Step 2: The institution does not tolerate an academic freedom violation.
And finally, we come to the Senate.
Step 1.9: Have the Senate serve its legal obligation to students on matters of Academic discipline.
Step 2.0: The institution does not tolerate an academic freedom violation.
That is not one institutional officer committing improper conduct. That is an entire institution refusing to hold itself accountable despite an officer’s responsible duty to their public office to intervene.
But it sure seems like institutional misfeasance caused a training void. A training void is an institution’s worst-case policy scenario. Each officer is responsible for differentiated duties. If a controlled policy says it will do X and no officer has been trained to do X, it is the institution’s error for not seeing the void in its training.
The Director of Investigations was the Designated Recipient for all Discrimination and Harassment complaints as per the Retaliation Policy:

EDIT: As a reminder, the BoG did not give the OUC permission to change the definition of harassment from “for no bona fide reason” to “see: discrimination.” The Director of Investigations has been the Designated Recipient for non-sexual harassment for no bona fide reason since the Retaliation Policy charged them with that obligation.
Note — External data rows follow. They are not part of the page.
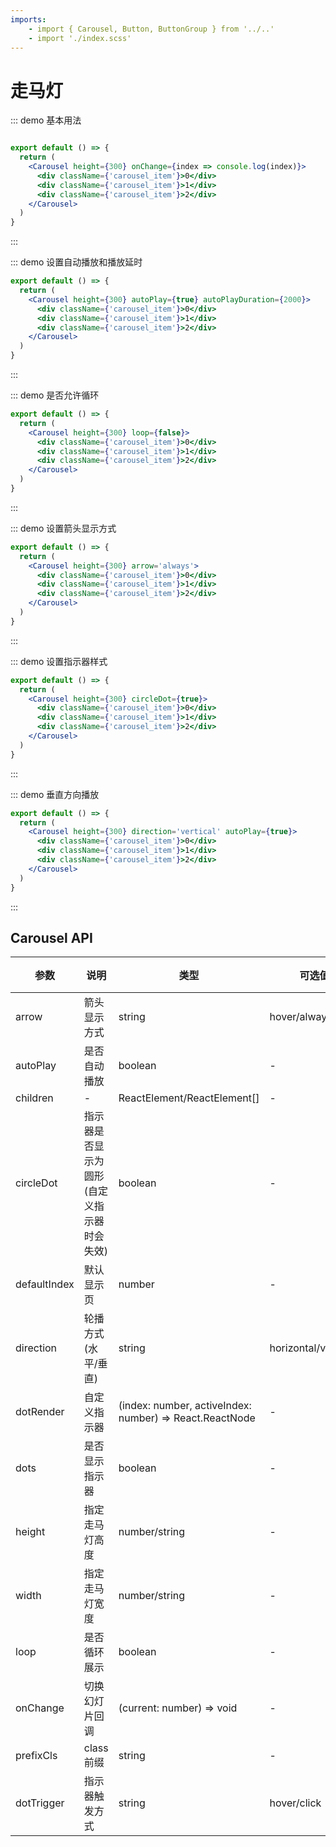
 ```yaml
---
imports:
    - import { Carousel, Button, ButtonGroup } from '../..'
    - import './index.scss'
---
```

# 走马灯

::: demo
基本用法

```jsx

export default () => {
  return (
    <Carousel height={300} onChange={index => console.log(index)}>
      <div className={'carousel_item'}>0</div>
      <div className={'carousel_item'}>1</div>
      <div className={'carousel_item'}>2</div>
    </Carousel>
  )
}

```

:::

::: demo
设置自动播放和播放延时

```jsx
export default () => {
  return (
    <Carousel height={300} autoPlay={true} autoPlayDuration={2000}>
      <div className={'carousel_item'}>0</div>
      <div className={'carousel_item'}>1</div>
      <div className={'carousel_item'}>2</div>
    </Carousel>
  )
}

```

:::

::: demo
是否允许循环

```jsx
export default () => {
  return (
    <Carousel height={300} loop={false}>
      <div className={'carousel_item'}>0</div>
      <div className={'carousel_item'}>1</div>
      <div className={'carousel_item'}>2</div>
    </Carousel>
  )
}

```

:::

::: demo
设置箭头显示方式

```jsx
export default () => {
  return (
    <Carousel height={300} arrow='always'>
      <div className={'carousel_item'}>0</div>
      <div className={'carousel_item'}>1</div>
      <div className={'carousel_item'}>2</div>
    </Carousel>
  )
}

```

:::

::: demo
设置指示器样式

```jsx
export default () => {
  return (
    <Carousel height={300} circleDot={true}>
      <div className={'carousel_item'}>0</div>
      <div className={'carousel_item'}>1</div>
      <div className={'carousel_item'}>2</div>
    </Carousel>
  )
}

```

:::

::: demo
垂直方向播放

```jsx
export default () => {
  return (
    <Carousel height={300} direction='vertical' autoPlay={true}>
      <div className={'carousel_item'}>0</div>
      <div className={'carousel_item'}>1</div>
      <div className={'carousel_item'}>2</div>
    </Carousel>
  )
}

```

:::

## Carousel API

| 参数    | 说明             | 类型        | 可选值       | 默认值 | 是否必填|
| ------- | --------------- | ---------- | -------- | ------ | -----|
| arrow  | 箭头显示方式     | string |   hover/always/none    |   hover   | false|
| autoPlay  | 是否自动播放     | boolean |      -       |   false  | false|
| children  | -     | ReactElement/ReactElement[] |    -       |   -  | true|
| circleDot  | 指示器是否显示为圆形(自定义指示器时会失效)     | boolean |    -       |   false  | false|
| defaultIndex  | 默认显示页     | number  |    -       |   0  | false|
| direction  | 轮播方式(水平/垂直)     | string  |    horizontal/vertical      |   horizontal  | false|
| dotRender  | 自定义指示器    | (index: number, activeIndex: number) => React.ReactNode  |    -       |   -  | false|
| dots  | 是否显示指示器     | boolean  |    -       |   true  | false|
| height  | 指定走马灯高度     | number/string  |    -       |   auto  | false|
| width  | 指定走马灯宽度     | number/string  |    -       |   100%  | false|
| loop  | 是否循环展示     | boolean  |    -       |   true  | false|
| onChange  | 切换幻灯片回调     | (current: number) => void  |    -       |   -  | false|
| prefixCls  | class前缀     | string  |    -       |   xl-carousel  | false|
| dotTrigger  | 指示器触发方式     | string  |    hover/click       |   click  | false|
But the Investigations Office’s overview makes no mention of investigating non-sexual harassment complaints:

This is the insidious nature of policy errors. The OUC wanted a standalone discrimination policy. Had he divided the Discrimination and Harassment Policy properly, an unintended consequences check would have ensured that the Retaliation Policy was updated to state that the Director of Investigations was the Designated Recipient for the Discrimination Policy and the new Harassment Policy.
An unintended consequences check is intended to scrutinize any change to a controlled policy to see how it impacts other policies, government expectations, liabilities, or risks to the institution’s reputation.
But an officer doesn’t have to have career interests in ensuring a complaint is never heard. In public institutions, the impact of an officer’s decision on the vulnerable victim matters more than intent. Whether a deciding officer has a personal stake in the outcome or they don’t want to add more work to their plate, a lack of action has the same outcome for the victim.
This institution — in particular — was obligated to train its employees to understand that a lack of action in defending academic freedom violates it.
The institution did not have the liberty to go to the lengths it did to ensure that a final Decision Maker would never hear my complaint objectively. A good lawyer would want to know why that was.